门被猛地推开,一个穿着鹅黄色连衣裙的女孩扶着门框,单脚跳了进来,膝盖上蹭破一大块皮,血混着灰往下淌。
“快点快点!找个医生过来!”跟在她身后的闺蜜嗓门尖利,一双眼睛挑剔地扫过整个大厅。
容寄侨刚把登记表归档,闻声抬头。
闺蜜几步冲到导诊台前,指着她朋友的腿:“没看到人受伤了吗?你们这儿的护士都干什么吃的!”

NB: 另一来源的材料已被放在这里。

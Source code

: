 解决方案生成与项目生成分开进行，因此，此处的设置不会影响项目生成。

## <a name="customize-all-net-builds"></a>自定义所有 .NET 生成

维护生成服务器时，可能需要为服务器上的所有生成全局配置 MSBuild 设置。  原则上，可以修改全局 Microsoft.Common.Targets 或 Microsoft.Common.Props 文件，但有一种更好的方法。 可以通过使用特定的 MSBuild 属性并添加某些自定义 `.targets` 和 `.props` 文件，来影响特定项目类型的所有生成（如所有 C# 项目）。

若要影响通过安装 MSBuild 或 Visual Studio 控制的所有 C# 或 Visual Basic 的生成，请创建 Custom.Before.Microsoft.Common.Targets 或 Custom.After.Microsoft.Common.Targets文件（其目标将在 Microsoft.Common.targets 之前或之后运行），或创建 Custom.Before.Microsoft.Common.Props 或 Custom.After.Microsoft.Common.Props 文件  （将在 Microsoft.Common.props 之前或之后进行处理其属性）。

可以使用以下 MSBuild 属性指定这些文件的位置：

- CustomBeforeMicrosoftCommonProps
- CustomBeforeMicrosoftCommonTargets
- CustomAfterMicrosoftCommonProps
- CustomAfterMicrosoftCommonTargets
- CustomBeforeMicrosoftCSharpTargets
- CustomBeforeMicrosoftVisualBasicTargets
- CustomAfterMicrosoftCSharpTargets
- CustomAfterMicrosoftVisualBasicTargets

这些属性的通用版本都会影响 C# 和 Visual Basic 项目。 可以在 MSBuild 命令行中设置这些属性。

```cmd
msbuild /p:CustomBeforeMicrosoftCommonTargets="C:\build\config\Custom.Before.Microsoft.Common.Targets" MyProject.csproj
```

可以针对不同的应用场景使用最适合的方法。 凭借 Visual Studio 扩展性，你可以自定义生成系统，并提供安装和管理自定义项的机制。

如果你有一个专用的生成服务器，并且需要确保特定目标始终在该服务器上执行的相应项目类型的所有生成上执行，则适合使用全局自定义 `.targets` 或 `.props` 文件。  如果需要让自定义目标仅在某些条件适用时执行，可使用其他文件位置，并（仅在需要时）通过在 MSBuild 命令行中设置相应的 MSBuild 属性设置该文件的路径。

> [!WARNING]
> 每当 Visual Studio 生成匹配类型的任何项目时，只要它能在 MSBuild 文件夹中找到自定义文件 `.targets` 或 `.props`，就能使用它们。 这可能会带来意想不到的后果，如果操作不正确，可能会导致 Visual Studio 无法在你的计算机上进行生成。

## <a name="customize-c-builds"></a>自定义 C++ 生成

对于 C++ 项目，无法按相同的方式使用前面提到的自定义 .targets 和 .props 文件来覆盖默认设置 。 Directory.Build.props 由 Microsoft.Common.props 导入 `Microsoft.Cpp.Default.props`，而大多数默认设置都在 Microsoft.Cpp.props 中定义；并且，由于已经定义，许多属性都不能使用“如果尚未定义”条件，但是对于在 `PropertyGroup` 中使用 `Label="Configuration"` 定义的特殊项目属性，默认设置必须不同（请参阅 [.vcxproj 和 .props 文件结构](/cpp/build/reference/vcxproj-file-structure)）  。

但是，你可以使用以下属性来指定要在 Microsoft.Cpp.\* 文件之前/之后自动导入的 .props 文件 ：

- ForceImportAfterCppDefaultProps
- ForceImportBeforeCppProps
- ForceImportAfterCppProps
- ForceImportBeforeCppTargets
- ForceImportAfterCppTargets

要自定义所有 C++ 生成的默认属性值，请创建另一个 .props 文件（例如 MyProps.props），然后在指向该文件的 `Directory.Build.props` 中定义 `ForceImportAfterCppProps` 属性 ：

容寄侨面无表情地站起来,走到受伤的女孩面前,蹲下身查看伤口。
“擦伤,需要清创上药。”
闺蜜一把将她推开:“你手干净吗就乱碰!知道我朋友这裙子多少钱吗?弄脏了你赔得起?”
容寄侨后退半步,稳住身形,眼皮都没抬一下。
“小姐,裙子脏了可以洗,伤口感染了可就要留疤了。”
“你……”闺蜜气得脸都白了。
“婉清,别说了。”受伤的女孩拉了拉她的袖子,声音很温柔。
她冲容寄侨抱歉地笑笑:“麻烦你了,护士。”
容寄侨没应声,转身去拿药箱。
容寄侨拿着棉签和碘伏回来,蹲下身。
张婉清还站在旁边,像个监工一样盯着她的手:“你轻点!念念最怕疼了!”
容寄侨手里的棉签顿住,抬眼看她:“你要是觉得我弄疼她了,可以换个人来。”
张婉清被噎了一下,刚要发作,叫念念的女孩又开口了。
“婉清,你去帮我买瓶水吧,我有点渴。”
张婉清不情不愿地走了。
诊所里终于安静下来。
容寄侨低头,用棉签沾着碘伏,小心翼翼地清理伤口周围的泥沙。
“嘶……”女孩轻轻抽了口气。
“忍一下,很快就好。”容寄侨头也没抬。
她感觉到一道视线落在自己脸上,很专注,带着点探究。
容寄侨没理会,继续手上的动作,清创,消毒,上药,最后贴上纱布。
“好了,这两天别碰水,按时换药。”
她站起来,收拾东西。
女孩看着她,突然开口:“谢谢你。”
容寄侨点点头,算是回应。
女孩又说:“你……长得有点像我一个朋友。”
容寄侨动作停住,转头看她。
女孩的眼睛很亮,也很干净,此刻看着她,带着一丝说不清的怀念。
容寄侨只当是客套话。
“是吗,那挺巧的。”
她端着药盘转身离开。
女孩看着她的背影,眼神有些恍惚。
张婉清买水回来,看到女孩还坐在原地发呆。
“怎么了念念?还疼啊?”
女孩摇摇头,轻声说:“婉清,你觉不觉得,刚才那个护士,有点像小欣?”
张婉清愣了一下,仔细回想容寄侨那张脸。
“别说,还真有点像,特别是那双眼睛。”她撇撇嘴,“不过小欣可比她有气质多了,还跟人顶嘴。”
女孩眼底的光暗了下去:“小欣都走了那么多年了。”
张婉清知道自己说错了话,赶紧转移话题。
“不说这个了。说起来,我突然想起一件事。”张婉清凑到女孩身边,挤眉弄眼,“你还记不记得,几年前你去凉县旅游,也是摔伤了去当地的一个医院处理伤口,还随手帮一个帅哥垫了医药费?”